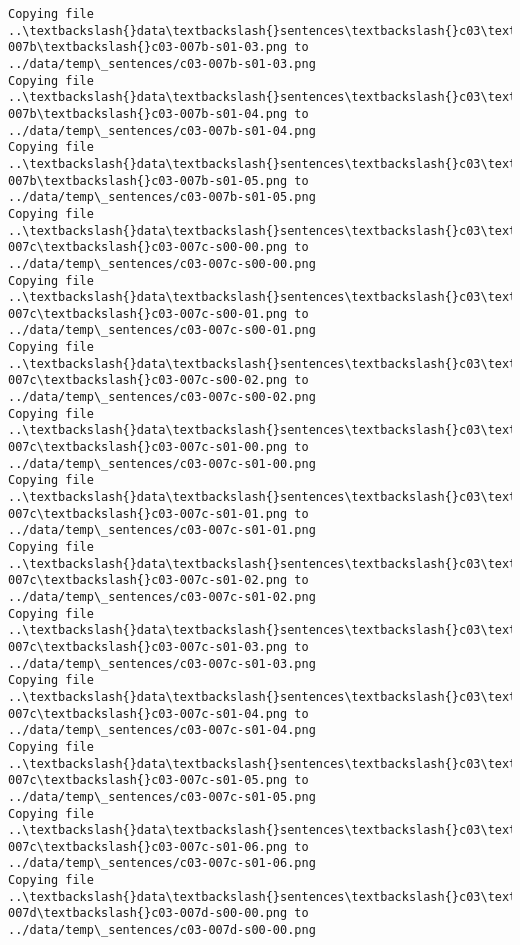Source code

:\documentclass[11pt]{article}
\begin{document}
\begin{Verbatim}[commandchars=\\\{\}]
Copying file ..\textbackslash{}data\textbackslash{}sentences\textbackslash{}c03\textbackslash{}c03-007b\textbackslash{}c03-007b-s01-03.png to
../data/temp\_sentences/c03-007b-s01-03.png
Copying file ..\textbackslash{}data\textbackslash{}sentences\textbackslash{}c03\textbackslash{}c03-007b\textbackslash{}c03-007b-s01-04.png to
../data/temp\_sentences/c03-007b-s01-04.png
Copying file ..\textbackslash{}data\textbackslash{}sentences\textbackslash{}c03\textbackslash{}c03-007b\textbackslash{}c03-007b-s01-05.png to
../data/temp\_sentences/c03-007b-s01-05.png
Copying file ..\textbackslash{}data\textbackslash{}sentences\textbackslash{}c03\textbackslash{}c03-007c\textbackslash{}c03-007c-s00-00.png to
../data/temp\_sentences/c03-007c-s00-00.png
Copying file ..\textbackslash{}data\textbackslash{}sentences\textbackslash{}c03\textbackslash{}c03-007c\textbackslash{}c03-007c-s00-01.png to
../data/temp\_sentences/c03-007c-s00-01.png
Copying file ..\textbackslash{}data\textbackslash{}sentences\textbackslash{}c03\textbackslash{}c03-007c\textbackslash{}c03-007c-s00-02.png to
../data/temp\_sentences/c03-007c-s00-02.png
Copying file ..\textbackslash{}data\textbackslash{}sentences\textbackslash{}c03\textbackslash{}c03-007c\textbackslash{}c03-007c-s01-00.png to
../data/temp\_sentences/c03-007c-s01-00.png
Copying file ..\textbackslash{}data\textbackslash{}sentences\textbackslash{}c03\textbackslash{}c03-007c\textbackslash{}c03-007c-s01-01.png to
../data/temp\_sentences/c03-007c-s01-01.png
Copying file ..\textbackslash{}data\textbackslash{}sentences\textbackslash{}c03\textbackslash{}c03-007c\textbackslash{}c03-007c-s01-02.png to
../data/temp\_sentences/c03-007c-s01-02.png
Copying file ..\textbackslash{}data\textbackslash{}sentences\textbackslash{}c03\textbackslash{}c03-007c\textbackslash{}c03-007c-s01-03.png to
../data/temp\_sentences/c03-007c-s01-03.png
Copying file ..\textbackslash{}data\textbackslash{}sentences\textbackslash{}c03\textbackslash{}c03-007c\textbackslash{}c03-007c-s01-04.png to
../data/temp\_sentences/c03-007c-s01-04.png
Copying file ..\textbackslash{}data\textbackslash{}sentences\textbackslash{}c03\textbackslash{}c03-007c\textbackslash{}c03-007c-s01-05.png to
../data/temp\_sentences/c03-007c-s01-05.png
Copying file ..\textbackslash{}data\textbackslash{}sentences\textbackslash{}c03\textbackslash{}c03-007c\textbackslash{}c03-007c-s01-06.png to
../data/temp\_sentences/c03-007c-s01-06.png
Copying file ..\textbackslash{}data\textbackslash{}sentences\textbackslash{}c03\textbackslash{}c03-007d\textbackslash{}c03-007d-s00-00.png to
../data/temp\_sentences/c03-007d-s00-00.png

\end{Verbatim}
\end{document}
◇ ◇ ◇ ◇ ◇
▶ [ASSIGNMENT] Each line in the listing either holds the word "begin" or does not. Report how many do, as a bare number.

▶ [RESULT OF THIS EXERCISE] 2